Mean (95% confidence intervals) number of lions detected during repeated call-ins at sites with varying call type, call type and time interval, and call type and location, Serengeti National Park, Tanzania, February–April 2016.

The slight variation (1 or 2 km) we used to separate consecutive call-ins in one of our sampling designs also appeared ineffective in reducing habituation by lions. We are unaware of previous studies evaluating lion habituation to spatial variation in call-ins. Increasing distance of call-in sites during multiple sessions > 1 km from a fixed point to reduce lion habituation would likely be impractical due to difficulties maintaining independence among sites. Further, sessions could not be considered replicated counts as the sampling areas would differ. Thus, we do not recommend altering locations for repeated call-in surveys.

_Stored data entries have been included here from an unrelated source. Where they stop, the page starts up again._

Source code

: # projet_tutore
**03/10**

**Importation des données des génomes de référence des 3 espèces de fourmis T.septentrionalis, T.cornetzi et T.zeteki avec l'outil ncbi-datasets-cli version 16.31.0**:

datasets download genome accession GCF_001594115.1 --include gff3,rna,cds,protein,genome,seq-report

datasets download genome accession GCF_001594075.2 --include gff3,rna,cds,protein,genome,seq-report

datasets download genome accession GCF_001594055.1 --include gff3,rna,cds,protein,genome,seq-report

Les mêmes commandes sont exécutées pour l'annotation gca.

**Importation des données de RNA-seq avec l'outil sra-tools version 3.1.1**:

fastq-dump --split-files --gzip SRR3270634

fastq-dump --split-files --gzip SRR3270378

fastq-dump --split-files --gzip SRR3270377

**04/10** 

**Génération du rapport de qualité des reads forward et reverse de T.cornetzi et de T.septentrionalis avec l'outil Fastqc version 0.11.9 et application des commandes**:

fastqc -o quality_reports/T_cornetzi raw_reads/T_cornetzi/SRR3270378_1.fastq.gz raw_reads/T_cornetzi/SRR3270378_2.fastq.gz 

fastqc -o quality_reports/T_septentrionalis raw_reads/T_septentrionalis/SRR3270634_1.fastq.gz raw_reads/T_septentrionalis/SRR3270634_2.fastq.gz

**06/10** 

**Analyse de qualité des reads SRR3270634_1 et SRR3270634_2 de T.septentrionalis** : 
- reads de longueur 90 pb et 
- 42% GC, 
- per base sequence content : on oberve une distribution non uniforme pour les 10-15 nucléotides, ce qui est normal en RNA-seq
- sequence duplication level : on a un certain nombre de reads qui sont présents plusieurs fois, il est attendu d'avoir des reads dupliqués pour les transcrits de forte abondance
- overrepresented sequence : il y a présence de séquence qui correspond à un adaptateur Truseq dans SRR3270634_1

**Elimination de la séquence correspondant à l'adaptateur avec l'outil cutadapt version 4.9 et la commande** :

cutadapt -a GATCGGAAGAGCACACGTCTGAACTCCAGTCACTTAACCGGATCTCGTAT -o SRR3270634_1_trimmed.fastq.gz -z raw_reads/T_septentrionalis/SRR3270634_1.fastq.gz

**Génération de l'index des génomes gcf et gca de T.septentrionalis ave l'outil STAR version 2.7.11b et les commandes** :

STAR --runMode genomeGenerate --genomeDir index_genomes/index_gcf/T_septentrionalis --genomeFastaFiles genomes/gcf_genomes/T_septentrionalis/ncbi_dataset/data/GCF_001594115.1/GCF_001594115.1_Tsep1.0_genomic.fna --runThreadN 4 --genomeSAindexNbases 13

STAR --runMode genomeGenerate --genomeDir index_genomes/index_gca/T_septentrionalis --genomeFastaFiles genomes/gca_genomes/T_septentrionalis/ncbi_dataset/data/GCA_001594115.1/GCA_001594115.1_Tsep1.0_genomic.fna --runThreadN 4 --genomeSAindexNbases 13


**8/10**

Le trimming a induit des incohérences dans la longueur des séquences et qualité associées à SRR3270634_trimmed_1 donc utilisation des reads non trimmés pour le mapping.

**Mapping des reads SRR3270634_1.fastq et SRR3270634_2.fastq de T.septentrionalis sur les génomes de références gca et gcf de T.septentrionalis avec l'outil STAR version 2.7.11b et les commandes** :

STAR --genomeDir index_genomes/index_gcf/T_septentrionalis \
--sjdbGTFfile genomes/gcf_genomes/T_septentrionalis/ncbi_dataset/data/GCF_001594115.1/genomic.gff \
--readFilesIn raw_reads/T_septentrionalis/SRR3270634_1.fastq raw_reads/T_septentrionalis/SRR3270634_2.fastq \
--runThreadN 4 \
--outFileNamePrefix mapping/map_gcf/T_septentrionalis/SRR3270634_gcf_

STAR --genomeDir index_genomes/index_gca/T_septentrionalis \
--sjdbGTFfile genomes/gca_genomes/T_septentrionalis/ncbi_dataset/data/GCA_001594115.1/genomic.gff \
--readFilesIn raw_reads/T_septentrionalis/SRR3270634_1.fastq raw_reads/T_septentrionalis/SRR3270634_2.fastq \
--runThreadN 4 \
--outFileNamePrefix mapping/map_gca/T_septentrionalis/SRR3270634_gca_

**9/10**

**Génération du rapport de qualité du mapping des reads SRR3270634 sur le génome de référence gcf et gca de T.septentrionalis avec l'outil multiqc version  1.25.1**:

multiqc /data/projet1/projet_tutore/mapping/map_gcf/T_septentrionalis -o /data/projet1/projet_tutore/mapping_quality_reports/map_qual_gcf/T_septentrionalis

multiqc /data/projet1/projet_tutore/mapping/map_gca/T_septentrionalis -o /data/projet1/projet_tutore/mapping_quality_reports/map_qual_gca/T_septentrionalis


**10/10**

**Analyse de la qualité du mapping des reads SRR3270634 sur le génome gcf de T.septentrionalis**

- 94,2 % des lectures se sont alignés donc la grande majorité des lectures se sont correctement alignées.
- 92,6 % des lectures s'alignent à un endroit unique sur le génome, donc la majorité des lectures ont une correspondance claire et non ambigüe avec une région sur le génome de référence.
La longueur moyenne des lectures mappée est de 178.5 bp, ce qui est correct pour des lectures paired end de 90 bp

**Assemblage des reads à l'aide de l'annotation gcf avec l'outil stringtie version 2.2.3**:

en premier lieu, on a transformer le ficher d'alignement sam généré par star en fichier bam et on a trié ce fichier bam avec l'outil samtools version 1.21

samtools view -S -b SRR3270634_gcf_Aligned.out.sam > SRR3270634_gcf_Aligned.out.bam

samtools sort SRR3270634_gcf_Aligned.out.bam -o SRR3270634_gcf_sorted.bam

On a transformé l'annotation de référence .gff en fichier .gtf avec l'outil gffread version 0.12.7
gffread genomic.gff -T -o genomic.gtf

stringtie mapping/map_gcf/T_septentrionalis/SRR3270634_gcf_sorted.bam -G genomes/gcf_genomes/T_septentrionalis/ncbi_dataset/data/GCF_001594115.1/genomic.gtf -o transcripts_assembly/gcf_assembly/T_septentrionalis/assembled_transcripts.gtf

Mills et al. (2001) recommended varying the sequence that calls are played to reduce spotted hyena habituation and Belant et al. (2016) suggested using different call sequences to reduce lion habituation. In this latter study, using the same call sequences across the first five sessions, probability of lion detection decreased 82% (Belant et al. 2016). In our study, using call sequences with different lions, prey species, and spotted hyenas during the first three sessions before repeating call sequences resulted in a decline of 20–60% in probability of lion detection between sessions 1 and 5. Further, in contrast to Belant et al. (2016), we did not observe a decline in point estimates of lion detection probability in any of our sampling designs until session 3. We suggest that using different calls across sessions will have a greater positive effect for reducing habituation by lions than would altering time interval or location of call-ins. Altering the sequence that calls are broadcast or using different calls during each session might further reduce habituation.

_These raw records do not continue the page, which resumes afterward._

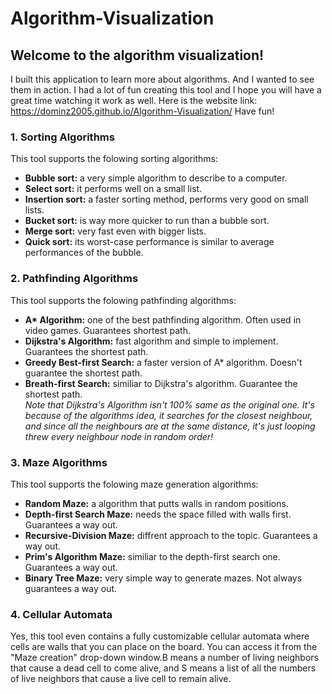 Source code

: # Algorithm-Visualization
## Welcome to the algorithm visualization!
I built this application to learn more about algorithms. And I wanted to see them in action. I had a lot of fun creating this tool and I hope you will have a great time watching it work as well. Here is the website link: https://dominz2005.github.io/Algorithm-Visualization/ Have fun! 

### 1. Sorting Algorithms
This tool supports the folowing sorting algorithms:
- **Bubble sort:** a very simple algorithm to describe to a computer.
- **Select sort:** it performs well on a small list.
- **Insertion sort:** a faster sorting method, performs very good on small lists.
- **Bucket sort:** is way more quicker to run than a bubble sort.
- **Merge sort:** very fast even with bigger lists.
- **Quick sort:** its worst-case performance is similar to average performances of the bubble.

### 2. Pathfinding Algorithms
This tool supports the folowing pathfinding algorithms:
- __A* Algorithm:__ one of the best pathfinding algorithm. Often used in video games. Guarantees shortest path.
- **Dijkstra's Algorithm:** fast algorithm and simple to implement. Guarantees the shortest path. 
- **Greedy Best-first Search:** a faster version of A* algorithm. Doesn't guarantee the shortest path.
- **Breath-first Search:** similiar to Dijkstra's algorithm. Guarantee the shortest path.<br/>
*Note that Dijkstra's Algorithm isn't 100% same as the original one. It's because of the algorithms idea, it searches for the closest neighbour, and since all the neighbours are at the same distance, it's just looping threw every neighbour node in random order!*

### 3. Maze Algorithms
This tool supports the folowing maze generation algorithms:
- **Random Maze:** a algorithm that putts walls in random positions.
- **Depth-first Search Maze:** needs the space filled with walls first. Guarantees a way out.
- **Recursive-Division Maze:** diffrent approach to the topic. Guarantees a way out.
- **Prim's Algorithm Maze:** similiar to the depth-first search one. Guarantees a way out.
- **Binary Tree Maze:** very simple way to generate mazes. Not always guarantees a way out.

### 4. Cellular Automata
Yes, this tool even contains a fully customizable cellular automata where cells are walls that you can place on the board. You can access it from the "Maze creation" drop-down window.B means a number of living neighbors that cause a dead cell to come alive, and S means a list of all the numbers of live neighbors that cause a live cell to remain alive.

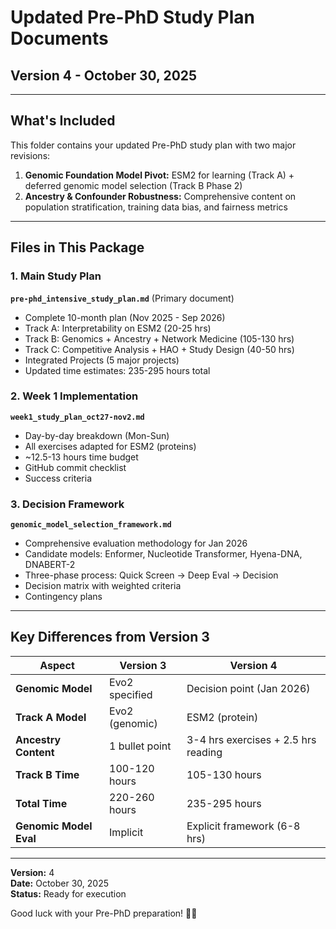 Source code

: # Updated Pre-PhD Study Plan Documents
## Version 4 - October 30, 2025

---

## What's Included

This folder contains your updated Pre-PhD study plan with two major revisions:

1. **Genomic Foundation Model Pivot:** ESM2 for learning (Track A) + deferred genomic model selection (Track B Phase 2)
2. **Ancestry & Confounder Robustness:** Comprehensive content on population stratification, training data bias, and fairness metrics

---

## Files in This Package

### 1. Main Study Plan
**`pre-phd_intensive_study_plan.md`** (Primary document)
- Complete 10-month plan (Nov 2025 - Sep 2026)
- Track A: Interpretability on ESM2 (20-25 hrs)
- Track B: Genomics + Ancestry + Network Medicine (105-130 hrs)
- Track C: Competitive Analysis + HAO + Study Design (40-50 hrs)
- Integrated Projects (5 major projects)
- Updated time estimates: 235-295 hours total

### 2. Week 1 Implementation
**`week1_study_plan_oct27-nov2.md`**
- Day-by-day breakdown (Mon-Sun)
- All exercises adapted for ESM2 (proteins)
- ~12.5-13 hours time budget
- GitHub commit checklist
- Success criteria

### 3. Decision Framework
**`genomic_model_selection_framework.md`**
- Comprehensive evaluation methodology for Jan 2026
- Candidate models: Enformer, Nucleotide Transformer, Hyena-DNA, DNABERT-2
- Three-phase process: Quick Screen → Deep Eval → Decision
- Decision matrix with weighted criteria
- Contingency plans

---

## Key Differences from Version 3

| Aspect                 | Version 3      | Version 4                           |
| ---------------------- | -------------- | ----------------------------------- |
| **Genomic Model**      | Evo2 specified | Decision point (Jan 2026)           |
| **Track A Model**      | Evo2 (genomic) | ESM2 (protein)                      |
| **Ancestry Content**   | 1 bullet point | 3-4 hrs exercises + 2.5 hrs reading |
| **Track B Time**       | 100-120 hours  | 105-130 hours                       |
| **Total Time**         | 220-260 hours  | 235-295 hours                       |
| **Genomic Model Eval** | Implicit       | Explicit framework (6-8 hrs)        |

---

**Version:** 4  
**Date:** October 30, 2025  
**Status:** Ready for execution  

Good luck with your Pre-PhD preparation! 🚀🧬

The habituation to call-ins we observed was likely a consequence of lions receiving no positive stimuli to reinforce the desired approach behavior. Mills et al. (2001) suggested using a small food reward to reduce habituation of spotted hyenas to call-ins and increase response rates. Though food rewards would likely enhance approach by lions and other large carnivores, feeding wildlife is prohibited in many protected areas. Use of food rewards also would need to be accounted for in models to facilitate comparison of estimates within and across study areas.

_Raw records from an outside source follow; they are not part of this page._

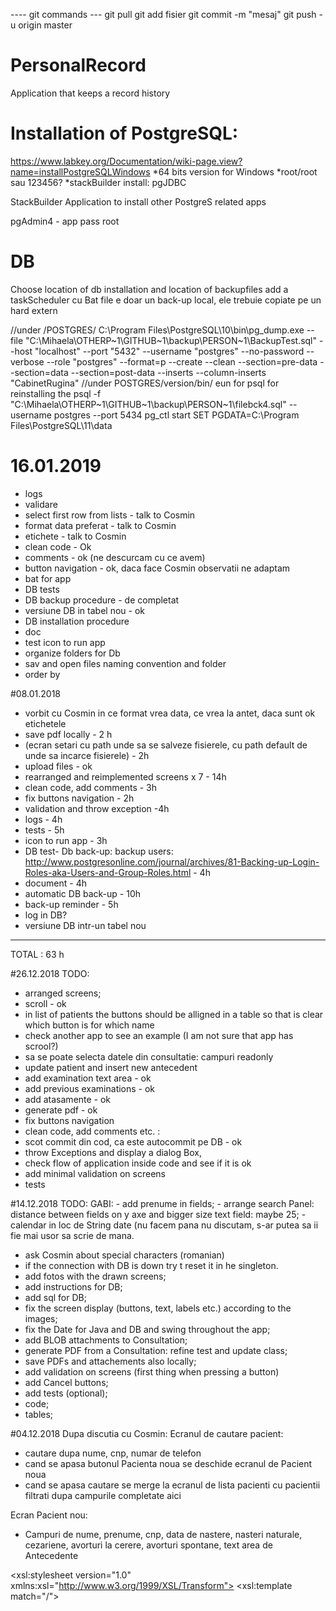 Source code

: ---- git commands ---
git pull 
git add fisier
git commit -m "mesaj"
git push -u origin master

# PersonalRecord
 Application that keeps a record history

# Installation of PostgreSQL: 
https://www.labkey.org/Documentation/wiki-page.view?name=installPostgreSQLWindows
*64 bits version for Windows
*root/root sau 123456?
*stackBuilder install: pgJDBC

StackBuilder Application to install other PostgreS related  apps

pgAdmin4 - app 
pass root 

# DB
Choose location of db installation and location of backupfiles
add a taskScheduler cu Bat file
e doar un back-up local, ele trebuie copiate pe un hard extern

//under /POSTGRES/ 
C:\Program Files\PostgreSQL\10\bin\pg_dump.exe --file "C:\\Mihaela\\OTHERP~1\\GITHUB~1\\backup\\PERSON~1\\BackupTest.sql" --host "localhost" --port "5432" --username "postgres" --no-password --verbose --role "postgres" --format=p --create --clean --section=pre-data --section=data --section=post-data --inserts --column-inserts "CabinetRugina"
//under POSTGRES/version/bin/ eun for psql for reinstalling the 
psql -f "C:\\Mihaela\\OTHERP~1\\GITHUB~1\\backup\\PERSON~1\\filebck4.sql" --username postgres --port 5434
pg_ctl start 
SET PGDATA=C:\Program Files\PostgreSQL\11\data

# 16.01.2019
- logs
- validare
- select first row from lists - talk to Cosmin
- format data preferat - talk to Cosmin
- etichete - talk to Cosmin
- clean code - Ok
- comments - ok (ne descurcam cu ce avem)
- button navigation - ok, daca face Cosmin observatii ne adaptam
- bat for app
- DB tests
- DB backup procedure - de completat
- versiune DB in tabel nou - ok 
- DB installation procedure
- doc
- test icon to run app
- organize folders for Db
- sav and open files naming convention and folder
- order by


#08.01.2018
- vorbit cu Cosmin  in ce format vrea data, ce vrea la antet, daca sunt ok etichetele
- save pdf locally - 2 h
- (ecran setari cu path unde sa se salveze fisierele, cu path default de unde sa incarce fisierele) - 2h
- upload files - ok 
- rearranged and reimplemented screens x 7 - 14h
- clean code, add comments - 3h
- fix buttons navigation  - 2h 
- validation and throw exception -4h 
- logs - 4h 
- tests - 5h 
- icon to run app - 3h 
- DB test- Db back-up: backup users: http://www.postgresonline.com/journal/archives/81-Backing-up-Login-Roles-aka-Users-and-Group-Roles.html - 4h 
- document - 4h 
- automatic DB back-up - 10h
- back-up reminder - 5h
- log in DB?
- versiune DB intr-un tabel nou
-------------------------------------------------------
TOTAL : 63 h

#26.12.2018
TODO:
- arranged screens; 
- scroll - ok
- in list of patients the buttons should be alligned in a table so that is clear which button is for which name
- check another app to see an example (I am not sure that app has scrool?)
- sa se poate selecta datele din consultatie: campuri readonly
- update patient and insert new antecedent
- add examination text area - ok 
- add previous examinations - ok 
- add atasamente - ok 
- generate pdf - ok 
- fix buttons navigation 
- clean code, add comments etc. : 
- scot commit din cod, ca este autocommit pe DB - ok 
- throw Exceptions and display a dialog Box, 
- check flow of application inside code and see if it is ok
- add minimal validation on screens
- tests

#14.12.2018
TODO:
GABI: - add prenume in fields; 
      - arrange search Panel: distance between fields on y axe and bigger size text field: maybe 25;
	  - calendar in loc de String date (nu facem pana nu discutam, s-ar putea sa ii fie mai usor sa scrie de mana.

- ask Cosmin about special characters (romanian)
- if the connection with DB is down try t reset it in he singleton.
- add fotos with the drawn screens;
- add instructions for DB;
- add sql for DB; 
- fix the screen display (buttons, text, labels etc.) according to the images;
- fix the Date for Java and DB and swing throughout the app;
- add BLOB attachments to Consultation;
- generate PDF from a Consultation: refine test and update class;
- save PDFs and attachements also locally;
- add validation on screens (first thing when pressing a button)
- add Cancel buttons;
- add tests (optional);
- code; 
- tables;


#04.12.2018
Dupa discutia cu Cosmin: 
Ecranul de cautare pacient: 
 - cautare dupa nume, cnp, numar de telefon
 - cand se apasa butonul Pacienta noua se deschide ecranul de Pacient noua
 - cand se apasa cautare se merge la ecranul de lista pacienti cu pacientii filtrati dupa campurile completate aici

Ecran Pacient nou: 
 - Campuri de nume, prenume, cnp, data de nastere, nasteri naturale, cezariene, avorturi la cerere, avorturi spontane, 
   text area de Antecedente
   
   
   
<?xml version="1.0" encoding="UTF-8"?>
<xsl:stylesheet version="1.0" xmlns:xsl="http://www.w3.org/1999/XSL/Transform">
<xsl:template match="/">
<html> 
<body>
<style type="text/css" media="print"/>

  
  <table style="border: 1px solid;" width="840">
    <tr><td></td><td></td></tr>
    <tr><td></td><td></td></tr>
    <tr bgcolor="#FFFFEA">
      <td style="text-align:left"><h2>C.M. Dr. RUGINA</h2></td>
      <td style="text-align:right">
          Str. Bd. 9Mai, nr. 1, Bl. A13, Ap.2 <br/>
          Telefon: 0233-237969 <br/>
      </td>
    </tr>
    <tr><td></td><td></td></tr>
    <tr><td></td><td></td></tr>
    <tr><td></td><td></td></tr>
    <tr><td></td><td></td></tr>
    <tr><td></td><td></td></tr>
    <tr>
      <td style="text-align:left">Pacient: <xsl:value-of select="catalog/prenume"/>&#160;<xsl:value-of select="catalog/nume"/>&#160;&#160;</td>
      <td style="text-align:right">CNP: <xsl:value-of select="catalog/cnp"/>&#160;&#160;&#160;&#160;Telefon: <xsl:value-of select="catalog/telefon"/></td>
    </tr>
    <tr><td></td><td></td></tr>
    <tr><td></td><td></td></tr>
    <tr><td></td><td></td></tr>
    <tr><td></td><td></td></tr>
    <tr><td></td><td></td></tr>
    <tr><td></td><td></td></tr>
    <tr>
      <td style="text-align:left"> <b>Consultatie din data de <xsl:value-of select="catalog/DataConsultatie"/> </b> </td>
      <td style="text-align:left"></td>
    </tr>
    <tr><td></td><td></td></tr>
    <tr>
       <td colspan="2">
          <textarea rows="80" cols="111"/>
       </td>
    </tr>
    <tr><td></td><td></td></tr>
    <tr><td></td><td></td></tr>
    <tr>
        <td style="text-align:center">Semnatura: </td>
        <td style="text-align:center">Data: </td>
    </tr>
    <tr><td></td><td></td></tr>
    <tr><td></td><td></td></tr>
    <tr><td></td><td></td></tr>
  </table>
</body>
</html>
</xsl:template>
</xsl:stylesheet>





<?xml version="1.0" encoding="UTF-8"?>
<catalog>
  <nume>Munteanu</nume>
  <prenume>Mihaela</prenume>
  <cnp>2830404240024</cnp>
  <telefon>0744489899</telefon>
 
</catalog>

Greater detection rates across sessions in this study appeared to markedly improve precision of the estimated number of lions (95% CrI = 186–214). A previous survey of 39 call-in sites in the savanna of southeastern SNP using primarily the same broadcasted vocalizations across seven sessions estimated 270 lions with a 95% CrI of 170–551 (Belant et al. 2016). Probability of individual detection declined in that study, from 0.93 in session 1 to 0.11 in session 5 (Belant et al. 2016). We suggest the improved precision in the present study was a consequence of increased probability of detection, with fewer sites having no lions observed which reduced the effects of zero-inflation in our model. Lion detections did not significantly decline until sessions 3 or 4 in this study whereas Belant et al. (2016) noted a significant decline in detections in the second session.

Call-in surveys employing multiple sessions can account for variation in detection and environmental processes which can improve abundance estimates relative to single session call-in surveys (Belant et al. 2016). However, the disadvantage of using multiple sessions has been habituation by target species, resulting in poor estimates of precision (Belant et al. 2016). We have demonstrated that using different call sequences across sessions reduces lion habituation such that estimates with high precision are attainable. Accurate and precise estimates of lion and other large carnivore abundances are essential for evaluating their conservation status and population trends. We encourage additional evaluations of call-ins to estimate lion abundance, including areas where lions are hunted, as lions response may differ. Further, refinement of optimal timing between repeated call-ins and evaluating lion response to varying order in which calls are broadcast are recommended.